About this exercise — Beginning with the first line below, please repeat the material exactly, ending with the line that includes "Responsive Design for".
•••
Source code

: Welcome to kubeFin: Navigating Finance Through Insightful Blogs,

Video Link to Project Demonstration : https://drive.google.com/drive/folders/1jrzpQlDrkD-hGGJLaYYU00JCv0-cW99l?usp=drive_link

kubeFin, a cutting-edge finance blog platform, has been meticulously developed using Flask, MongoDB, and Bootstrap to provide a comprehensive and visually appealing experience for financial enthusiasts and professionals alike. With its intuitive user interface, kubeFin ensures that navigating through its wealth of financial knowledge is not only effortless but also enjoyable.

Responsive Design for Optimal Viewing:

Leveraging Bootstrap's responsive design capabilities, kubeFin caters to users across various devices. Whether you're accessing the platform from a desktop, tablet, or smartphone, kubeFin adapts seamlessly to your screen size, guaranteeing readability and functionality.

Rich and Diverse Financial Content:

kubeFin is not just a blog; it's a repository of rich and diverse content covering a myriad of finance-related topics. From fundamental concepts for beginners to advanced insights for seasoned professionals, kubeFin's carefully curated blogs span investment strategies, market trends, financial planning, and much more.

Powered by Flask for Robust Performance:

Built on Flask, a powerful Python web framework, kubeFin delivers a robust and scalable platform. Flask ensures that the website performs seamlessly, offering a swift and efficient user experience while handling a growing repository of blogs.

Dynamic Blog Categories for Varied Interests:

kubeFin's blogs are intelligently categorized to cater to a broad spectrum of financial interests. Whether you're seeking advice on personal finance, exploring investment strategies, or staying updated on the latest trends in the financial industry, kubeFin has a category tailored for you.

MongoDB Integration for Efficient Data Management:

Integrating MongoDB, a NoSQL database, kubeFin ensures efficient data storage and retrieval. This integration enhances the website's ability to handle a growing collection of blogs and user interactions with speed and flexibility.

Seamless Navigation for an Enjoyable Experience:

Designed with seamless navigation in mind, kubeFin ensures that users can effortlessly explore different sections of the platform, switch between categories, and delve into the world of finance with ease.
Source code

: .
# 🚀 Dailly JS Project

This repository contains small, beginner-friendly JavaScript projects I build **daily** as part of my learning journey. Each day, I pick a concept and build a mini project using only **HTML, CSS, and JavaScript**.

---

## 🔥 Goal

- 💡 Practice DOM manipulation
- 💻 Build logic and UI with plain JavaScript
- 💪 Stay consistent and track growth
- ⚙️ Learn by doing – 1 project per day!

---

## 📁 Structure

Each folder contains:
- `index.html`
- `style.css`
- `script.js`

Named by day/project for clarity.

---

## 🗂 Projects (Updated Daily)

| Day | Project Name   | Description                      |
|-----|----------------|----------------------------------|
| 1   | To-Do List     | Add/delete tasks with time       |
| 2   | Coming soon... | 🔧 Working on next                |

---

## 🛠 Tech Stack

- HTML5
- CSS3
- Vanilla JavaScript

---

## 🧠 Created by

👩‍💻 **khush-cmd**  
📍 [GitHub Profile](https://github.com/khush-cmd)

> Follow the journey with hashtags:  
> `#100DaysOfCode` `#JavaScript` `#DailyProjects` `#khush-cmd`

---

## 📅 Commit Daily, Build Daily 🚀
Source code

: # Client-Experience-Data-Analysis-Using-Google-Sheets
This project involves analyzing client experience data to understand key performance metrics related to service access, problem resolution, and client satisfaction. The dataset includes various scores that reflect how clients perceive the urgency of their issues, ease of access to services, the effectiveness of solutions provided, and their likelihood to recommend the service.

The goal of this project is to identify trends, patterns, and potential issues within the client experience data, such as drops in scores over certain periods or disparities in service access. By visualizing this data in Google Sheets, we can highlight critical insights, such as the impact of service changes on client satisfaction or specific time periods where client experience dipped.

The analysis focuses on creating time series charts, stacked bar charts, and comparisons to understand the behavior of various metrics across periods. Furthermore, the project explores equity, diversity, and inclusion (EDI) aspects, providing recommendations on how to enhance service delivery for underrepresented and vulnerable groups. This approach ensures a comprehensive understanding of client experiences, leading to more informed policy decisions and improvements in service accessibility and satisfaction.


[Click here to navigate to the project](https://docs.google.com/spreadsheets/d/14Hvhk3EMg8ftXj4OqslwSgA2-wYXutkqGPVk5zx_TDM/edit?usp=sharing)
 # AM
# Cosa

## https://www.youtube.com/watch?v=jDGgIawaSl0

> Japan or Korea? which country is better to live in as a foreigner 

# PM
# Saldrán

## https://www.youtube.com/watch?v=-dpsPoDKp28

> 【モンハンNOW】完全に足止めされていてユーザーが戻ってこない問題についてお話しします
•••
Written response —
Source code

: Welcome to kubeFin: Navigating Finance Through Insightful Blogs,

Video Link to Project Demonstration : https://drive.google.com/drive/folders/1jrzpQlDrkD-hGGJLaYYU00JCv0-cW99l?usp=drive_link

kubeFin, a cutting-edge finance blog platform, has been meticulously developed using Flask, MongoDB, and Bootstrap to provide a comprehensive and visually appealing experience for financial enthusiasts and professionals alike. With its intuitive user interface, kubeFin ensures that navigating through its wealth of financial knowledge is not only effortless but also enjoyable.

Responsive Design for Optimal Viewing:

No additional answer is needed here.